With expansive windows on three sides, Charlotte's Kitchen is the Bay of Islands’ most spectacular dining destination. A combination of bar and bistro dining, highlights of the menu include whole flounder with southeast Asian herbs, wood-fired pizza, and squid ink pasta. Views extend across the bay to Russell, and it's a good place for afternoon drinks and shared plates of steamed bao buns or pork and prawn dumplings. The eponymous Charlotte Badger was an English convict who helped pirate a transport ship off the coast of Australia and crossed the Tasman Sea to become New Zealand's first female settler in 1806.

El Cafe

South American flavours come to the Bay of Islands at this relaxed café in Paihia.

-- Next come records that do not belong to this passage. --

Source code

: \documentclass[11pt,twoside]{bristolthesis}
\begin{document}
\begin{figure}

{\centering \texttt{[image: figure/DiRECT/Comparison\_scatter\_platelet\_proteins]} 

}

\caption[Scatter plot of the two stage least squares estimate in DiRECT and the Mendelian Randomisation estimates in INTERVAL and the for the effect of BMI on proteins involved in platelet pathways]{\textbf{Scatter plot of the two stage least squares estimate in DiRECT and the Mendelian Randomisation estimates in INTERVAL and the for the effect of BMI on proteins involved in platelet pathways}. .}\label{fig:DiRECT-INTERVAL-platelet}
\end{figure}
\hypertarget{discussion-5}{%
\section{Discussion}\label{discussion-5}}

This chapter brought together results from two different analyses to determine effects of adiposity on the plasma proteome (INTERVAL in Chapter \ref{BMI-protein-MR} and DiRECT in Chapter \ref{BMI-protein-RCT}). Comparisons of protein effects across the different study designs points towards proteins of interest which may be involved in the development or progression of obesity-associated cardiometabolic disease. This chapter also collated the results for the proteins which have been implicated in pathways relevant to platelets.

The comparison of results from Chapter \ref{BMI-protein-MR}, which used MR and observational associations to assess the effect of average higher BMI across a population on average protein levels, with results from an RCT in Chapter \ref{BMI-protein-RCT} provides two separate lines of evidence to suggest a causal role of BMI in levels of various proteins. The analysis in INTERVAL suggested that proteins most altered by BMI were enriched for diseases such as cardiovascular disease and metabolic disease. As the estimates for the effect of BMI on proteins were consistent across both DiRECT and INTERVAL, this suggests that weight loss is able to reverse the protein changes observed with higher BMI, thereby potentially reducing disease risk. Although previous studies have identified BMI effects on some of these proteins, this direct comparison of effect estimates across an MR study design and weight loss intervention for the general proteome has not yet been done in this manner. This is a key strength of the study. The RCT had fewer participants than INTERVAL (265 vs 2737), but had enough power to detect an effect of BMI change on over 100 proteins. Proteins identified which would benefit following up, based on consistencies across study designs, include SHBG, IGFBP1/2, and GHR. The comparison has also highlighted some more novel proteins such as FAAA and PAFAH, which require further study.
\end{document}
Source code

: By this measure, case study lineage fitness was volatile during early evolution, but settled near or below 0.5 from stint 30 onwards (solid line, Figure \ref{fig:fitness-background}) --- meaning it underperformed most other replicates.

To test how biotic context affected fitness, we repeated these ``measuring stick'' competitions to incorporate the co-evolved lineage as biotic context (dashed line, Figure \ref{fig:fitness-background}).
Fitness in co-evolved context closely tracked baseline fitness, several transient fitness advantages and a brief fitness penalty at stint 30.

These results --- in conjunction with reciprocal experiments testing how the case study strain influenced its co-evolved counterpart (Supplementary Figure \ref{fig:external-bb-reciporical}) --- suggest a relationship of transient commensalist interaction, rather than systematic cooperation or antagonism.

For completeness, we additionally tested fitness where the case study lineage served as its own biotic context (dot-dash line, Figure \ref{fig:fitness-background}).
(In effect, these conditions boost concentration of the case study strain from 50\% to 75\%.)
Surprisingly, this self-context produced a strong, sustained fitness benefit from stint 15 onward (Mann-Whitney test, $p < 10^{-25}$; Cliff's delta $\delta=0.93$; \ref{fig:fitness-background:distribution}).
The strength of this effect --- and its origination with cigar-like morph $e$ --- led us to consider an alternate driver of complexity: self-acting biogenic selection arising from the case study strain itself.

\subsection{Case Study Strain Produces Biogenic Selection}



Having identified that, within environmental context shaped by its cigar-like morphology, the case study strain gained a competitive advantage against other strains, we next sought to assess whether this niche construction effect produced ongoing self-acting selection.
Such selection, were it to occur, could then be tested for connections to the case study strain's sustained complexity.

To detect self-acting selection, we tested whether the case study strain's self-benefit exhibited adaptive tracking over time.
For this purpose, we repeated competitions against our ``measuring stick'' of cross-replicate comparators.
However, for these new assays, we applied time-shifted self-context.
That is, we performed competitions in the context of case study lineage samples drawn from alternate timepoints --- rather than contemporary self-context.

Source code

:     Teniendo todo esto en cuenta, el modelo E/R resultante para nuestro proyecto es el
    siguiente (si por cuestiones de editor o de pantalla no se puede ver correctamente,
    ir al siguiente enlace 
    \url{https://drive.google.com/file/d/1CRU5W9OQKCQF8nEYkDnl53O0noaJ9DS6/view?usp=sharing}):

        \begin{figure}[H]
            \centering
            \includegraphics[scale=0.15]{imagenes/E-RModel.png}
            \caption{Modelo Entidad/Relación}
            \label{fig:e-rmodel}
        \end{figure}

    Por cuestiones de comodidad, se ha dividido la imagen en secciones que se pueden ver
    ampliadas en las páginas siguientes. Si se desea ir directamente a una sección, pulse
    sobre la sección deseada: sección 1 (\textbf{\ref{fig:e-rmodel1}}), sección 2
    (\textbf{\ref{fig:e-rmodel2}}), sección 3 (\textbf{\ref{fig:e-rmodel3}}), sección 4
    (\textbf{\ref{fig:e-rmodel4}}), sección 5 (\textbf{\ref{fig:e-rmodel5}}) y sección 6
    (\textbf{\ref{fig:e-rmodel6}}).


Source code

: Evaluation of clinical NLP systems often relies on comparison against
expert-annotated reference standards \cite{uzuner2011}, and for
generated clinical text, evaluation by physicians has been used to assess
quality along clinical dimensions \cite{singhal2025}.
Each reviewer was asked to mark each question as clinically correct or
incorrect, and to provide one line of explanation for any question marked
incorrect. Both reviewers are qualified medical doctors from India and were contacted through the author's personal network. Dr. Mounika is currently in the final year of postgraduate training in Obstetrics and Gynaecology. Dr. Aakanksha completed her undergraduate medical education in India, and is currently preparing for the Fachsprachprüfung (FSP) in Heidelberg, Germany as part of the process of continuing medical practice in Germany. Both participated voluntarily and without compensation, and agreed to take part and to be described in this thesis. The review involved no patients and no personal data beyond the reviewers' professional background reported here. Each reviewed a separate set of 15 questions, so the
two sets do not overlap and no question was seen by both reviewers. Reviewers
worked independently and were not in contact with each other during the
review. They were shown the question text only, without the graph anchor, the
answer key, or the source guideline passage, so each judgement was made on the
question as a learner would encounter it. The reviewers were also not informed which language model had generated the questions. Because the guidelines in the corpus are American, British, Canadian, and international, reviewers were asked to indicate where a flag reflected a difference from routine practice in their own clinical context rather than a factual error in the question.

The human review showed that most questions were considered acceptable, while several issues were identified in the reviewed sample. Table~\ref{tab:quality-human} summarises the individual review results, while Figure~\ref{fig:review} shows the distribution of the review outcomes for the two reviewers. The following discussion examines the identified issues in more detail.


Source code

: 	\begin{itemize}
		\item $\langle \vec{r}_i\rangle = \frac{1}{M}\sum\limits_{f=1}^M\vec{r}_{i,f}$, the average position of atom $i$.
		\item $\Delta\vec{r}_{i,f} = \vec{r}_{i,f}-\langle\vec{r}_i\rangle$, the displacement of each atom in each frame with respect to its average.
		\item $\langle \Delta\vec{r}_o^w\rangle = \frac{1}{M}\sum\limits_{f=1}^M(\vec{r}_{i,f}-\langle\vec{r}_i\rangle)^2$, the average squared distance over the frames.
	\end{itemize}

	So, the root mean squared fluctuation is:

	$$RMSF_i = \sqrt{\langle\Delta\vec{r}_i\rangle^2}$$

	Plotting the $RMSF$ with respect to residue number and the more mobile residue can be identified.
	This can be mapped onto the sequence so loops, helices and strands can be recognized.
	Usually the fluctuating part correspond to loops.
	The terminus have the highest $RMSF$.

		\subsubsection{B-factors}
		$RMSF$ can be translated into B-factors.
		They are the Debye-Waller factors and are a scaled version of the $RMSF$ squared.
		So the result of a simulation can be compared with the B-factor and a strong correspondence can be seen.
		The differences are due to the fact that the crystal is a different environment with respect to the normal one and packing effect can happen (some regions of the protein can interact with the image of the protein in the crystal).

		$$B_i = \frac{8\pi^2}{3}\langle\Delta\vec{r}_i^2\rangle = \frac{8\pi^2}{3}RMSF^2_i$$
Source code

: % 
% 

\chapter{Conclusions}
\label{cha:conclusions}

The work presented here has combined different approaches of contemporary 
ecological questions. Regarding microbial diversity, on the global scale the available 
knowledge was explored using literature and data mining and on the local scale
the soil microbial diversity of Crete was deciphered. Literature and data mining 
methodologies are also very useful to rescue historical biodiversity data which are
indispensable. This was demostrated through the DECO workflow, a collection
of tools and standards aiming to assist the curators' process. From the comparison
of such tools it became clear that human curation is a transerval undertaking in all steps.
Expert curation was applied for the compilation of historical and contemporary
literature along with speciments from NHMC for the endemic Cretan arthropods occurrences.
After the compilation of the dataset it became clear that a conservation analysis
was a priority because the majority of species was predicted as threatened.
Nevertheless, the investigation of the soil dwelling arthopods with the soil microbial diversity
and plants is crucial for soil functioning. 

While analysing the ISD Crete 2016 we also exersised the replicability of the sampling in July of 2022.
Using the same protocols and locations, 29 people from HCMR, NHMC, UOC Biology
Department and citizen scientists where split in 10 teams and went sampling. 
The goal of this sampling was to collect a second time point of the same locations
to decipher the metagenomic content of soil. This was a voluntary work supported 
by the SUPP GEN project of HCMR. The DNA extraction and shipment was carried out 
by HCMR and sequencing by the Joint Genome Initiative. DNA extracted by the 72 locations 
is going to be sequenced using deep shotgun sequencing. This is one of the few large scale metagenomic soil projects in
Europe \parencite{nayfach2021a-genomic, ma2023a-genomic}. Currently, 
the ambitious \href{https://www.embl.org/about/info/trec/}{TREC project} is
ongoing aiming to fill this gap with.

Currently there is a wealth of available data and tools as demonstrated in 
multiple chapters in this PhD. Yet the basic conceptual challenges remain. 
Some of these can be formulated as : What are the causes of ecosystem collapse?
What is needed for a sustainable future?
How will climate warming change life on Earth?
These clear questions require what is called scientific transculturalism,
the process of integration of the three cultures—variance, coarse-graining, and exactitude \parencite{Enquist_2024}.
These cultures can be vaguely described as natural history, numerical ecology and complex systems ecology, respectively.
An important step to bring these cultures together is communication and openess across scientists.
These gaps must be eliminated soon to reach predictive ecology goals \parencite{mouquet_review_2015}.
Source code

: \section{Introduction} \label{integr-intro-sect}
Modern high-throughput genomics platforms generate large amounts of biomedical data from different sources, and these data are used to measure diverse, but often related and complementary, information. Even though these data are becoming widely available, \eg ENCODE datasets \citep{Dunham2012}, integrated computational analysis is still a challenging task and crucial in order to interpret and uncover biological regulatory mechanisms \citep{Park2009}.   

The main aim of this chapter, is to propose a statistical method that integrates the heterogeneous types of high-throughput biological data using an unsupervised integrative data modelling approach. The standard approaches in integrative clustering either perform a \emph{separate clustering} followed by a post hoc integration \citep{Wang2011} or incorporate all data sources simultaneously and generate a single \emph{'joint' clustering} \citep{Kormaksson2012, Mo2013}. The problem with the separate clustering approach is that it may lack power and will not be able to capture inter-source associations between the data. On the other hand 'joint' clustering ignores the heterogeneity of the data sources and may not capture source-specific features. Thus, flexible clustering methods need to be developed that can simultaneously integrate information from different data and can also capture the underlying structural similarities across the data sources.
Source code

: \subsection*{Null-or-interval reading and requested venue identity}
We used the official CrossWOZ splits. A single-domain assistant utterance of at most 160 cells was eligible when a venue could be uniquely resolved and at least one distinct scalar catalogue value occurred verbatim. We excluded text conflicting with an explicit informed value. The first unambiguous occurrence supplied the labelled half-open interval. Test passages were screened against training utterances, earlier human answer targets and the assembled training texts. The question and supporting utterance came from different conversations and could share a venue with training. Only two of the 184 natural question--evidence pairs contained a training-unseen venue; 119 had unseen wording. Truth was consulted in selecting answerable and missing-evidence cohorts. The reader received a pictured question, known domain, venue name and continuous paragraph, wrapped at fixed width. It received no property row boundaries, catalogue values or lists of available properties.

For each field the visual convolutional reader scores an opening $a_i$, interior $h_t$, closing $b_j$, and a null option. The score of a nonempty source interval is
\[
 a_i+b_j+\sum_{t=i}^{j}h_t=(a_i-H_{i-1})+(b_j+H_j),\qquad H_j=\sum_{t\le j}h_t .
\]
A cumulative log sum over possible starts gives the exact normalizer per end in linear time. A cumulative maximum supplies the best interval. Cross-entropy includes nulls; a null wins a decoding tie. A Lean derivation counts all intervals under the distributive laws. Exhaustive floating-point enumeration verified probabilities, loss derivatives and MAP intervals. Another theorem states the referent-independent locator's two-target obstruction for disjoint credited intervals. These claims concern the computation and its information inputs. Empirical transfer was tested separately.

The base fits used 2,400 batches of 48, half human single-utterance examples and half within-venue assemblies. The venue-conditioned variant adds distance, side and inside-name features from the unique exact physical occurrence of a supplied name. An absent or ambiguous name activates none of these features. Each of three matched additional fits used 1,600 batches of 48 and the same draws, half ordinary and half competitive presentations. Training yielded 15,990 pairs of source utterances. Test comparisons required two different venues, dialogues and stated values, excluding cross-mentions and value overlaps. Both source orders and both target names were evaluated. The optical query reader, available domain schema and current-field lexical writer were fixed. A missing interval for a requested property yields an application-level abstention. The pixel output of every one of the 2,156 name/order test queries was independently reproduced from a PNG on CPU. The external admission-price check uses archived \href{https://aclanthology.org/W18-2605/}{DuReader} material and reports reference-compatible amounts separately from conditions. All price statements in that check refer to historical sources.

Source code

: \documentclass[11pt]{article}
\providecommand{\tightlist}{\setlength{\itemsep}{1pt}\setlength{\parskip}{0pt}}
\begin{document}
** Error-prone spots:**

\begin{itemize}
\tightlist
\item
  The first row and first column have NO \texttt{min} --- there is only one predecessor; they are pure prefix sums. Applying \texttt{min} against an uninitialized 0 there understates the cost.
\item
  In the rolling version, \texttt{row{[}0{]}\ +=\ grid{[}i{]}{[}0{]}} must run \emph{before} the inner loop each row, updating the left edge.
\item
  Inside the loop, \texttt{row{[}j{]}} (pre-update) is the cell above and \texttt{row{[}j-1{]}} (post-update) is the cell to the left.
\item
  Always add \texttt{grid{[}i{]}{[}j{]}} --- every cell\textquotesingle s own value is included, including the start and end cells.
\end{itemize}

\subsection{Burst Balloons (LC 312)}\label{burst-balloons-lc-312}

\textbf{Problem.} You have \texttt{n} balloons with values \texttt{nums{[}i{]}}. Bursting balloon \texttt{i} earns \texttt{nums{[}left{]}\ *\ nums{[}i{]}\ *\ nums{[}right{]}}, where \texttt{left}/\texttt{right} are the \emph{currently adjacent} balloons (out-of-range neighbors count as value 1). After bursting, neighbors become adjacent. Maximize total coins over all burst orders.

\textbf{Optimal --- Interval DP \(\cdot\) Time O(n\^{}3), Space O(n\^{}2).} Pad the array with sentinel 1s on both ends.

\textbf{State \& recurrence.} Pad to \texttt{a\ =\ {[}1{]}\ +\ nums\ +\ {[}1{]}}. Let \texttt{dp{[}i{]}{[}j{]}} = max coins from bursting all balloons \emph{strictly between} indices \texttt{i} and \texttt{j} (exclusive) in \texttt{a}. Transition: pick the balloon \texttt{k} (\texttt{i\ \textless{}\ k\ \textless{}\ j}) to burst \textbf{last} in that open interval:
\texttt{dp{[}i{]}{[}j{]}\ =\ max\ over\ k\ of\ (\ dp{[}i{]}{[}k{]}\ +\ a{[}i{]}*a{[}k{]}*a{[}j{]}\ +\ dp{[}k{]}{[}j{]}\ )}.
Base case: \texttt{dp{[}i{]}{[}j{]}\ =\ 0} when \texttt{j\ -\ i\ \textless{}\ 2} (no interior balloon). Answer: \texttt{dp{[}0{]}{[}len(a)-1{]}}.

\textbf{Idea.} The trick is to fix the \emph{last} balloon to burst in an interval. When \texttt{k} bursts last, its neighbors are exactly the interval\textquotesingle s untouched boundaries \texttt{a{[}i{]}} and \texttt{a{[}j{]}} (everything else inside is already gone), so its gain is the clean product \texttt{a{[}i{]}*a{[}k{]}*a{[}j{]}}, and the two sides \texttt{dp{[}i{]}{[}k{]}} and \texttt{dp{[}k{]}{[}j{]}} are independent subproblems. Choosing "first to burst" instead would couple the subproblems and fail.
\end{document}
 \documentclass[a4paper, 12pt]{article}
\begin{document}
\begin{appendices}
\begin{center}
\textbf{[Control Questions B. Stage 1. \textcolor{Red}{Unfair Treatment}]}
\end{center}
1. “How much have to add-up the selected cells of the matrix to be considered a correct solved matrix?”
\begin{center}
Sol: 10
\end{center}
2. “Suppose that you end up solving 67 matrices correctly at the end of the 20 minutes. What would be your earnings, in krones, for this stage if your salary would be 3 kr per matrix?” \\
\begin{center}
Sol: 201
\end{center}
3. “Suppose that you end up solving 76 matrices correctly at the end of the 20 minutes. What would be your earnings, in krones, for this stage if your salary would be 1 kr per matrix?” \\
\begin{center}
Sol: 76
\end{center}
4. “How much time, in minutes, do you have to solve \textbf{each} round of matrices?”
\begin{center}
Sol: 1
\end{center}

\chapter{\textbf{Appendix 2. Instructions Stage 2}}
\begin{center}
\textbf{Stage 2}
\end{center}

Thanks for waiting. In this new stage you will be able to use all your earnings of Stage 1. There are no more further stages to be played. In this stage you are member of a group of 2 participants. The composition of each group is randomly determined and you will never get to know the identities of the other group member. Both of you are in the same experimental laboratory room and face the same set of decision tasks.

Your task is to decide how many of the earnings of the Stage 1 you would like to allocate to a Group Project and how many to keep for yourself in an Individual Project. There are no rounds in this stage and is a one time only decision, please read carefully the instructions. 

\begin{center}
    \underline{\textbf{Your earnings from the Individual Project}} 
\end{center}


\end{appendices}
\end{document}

The best coffee in town partners with brunch options including breakfast burritos crammed with chorizo, bacon and egg, while the huevos rancheros scrambled eggs are served with a punchy jalapeno-laced salsa. Tacos and quesadillas are recommended for a quick lunch, and fruit smoothies are refreshing during a Kiwi summer. For an on-the-go snack, order the Cuban pork sandwich and adjourn to the nearby beach.

Duke of Marlborough

The venerable 'Duke' is one of New Zealand's oldest pubs, with a sign above the door proclaiming 'refreshing rascals and reprobates since 1827'. Now the clientele is more likely to be travellers and tourists than sailors and whalers, and the eating and drinking menus are definitely more sophisticated. Secure a spot with ocean views on the outside deck and partner local oysters with a Marsden Estate chardonnay from Kerikeri, or order the slow-roasted Northland lamb and a peppery syrah (shiraz) from nearby Omata Estate.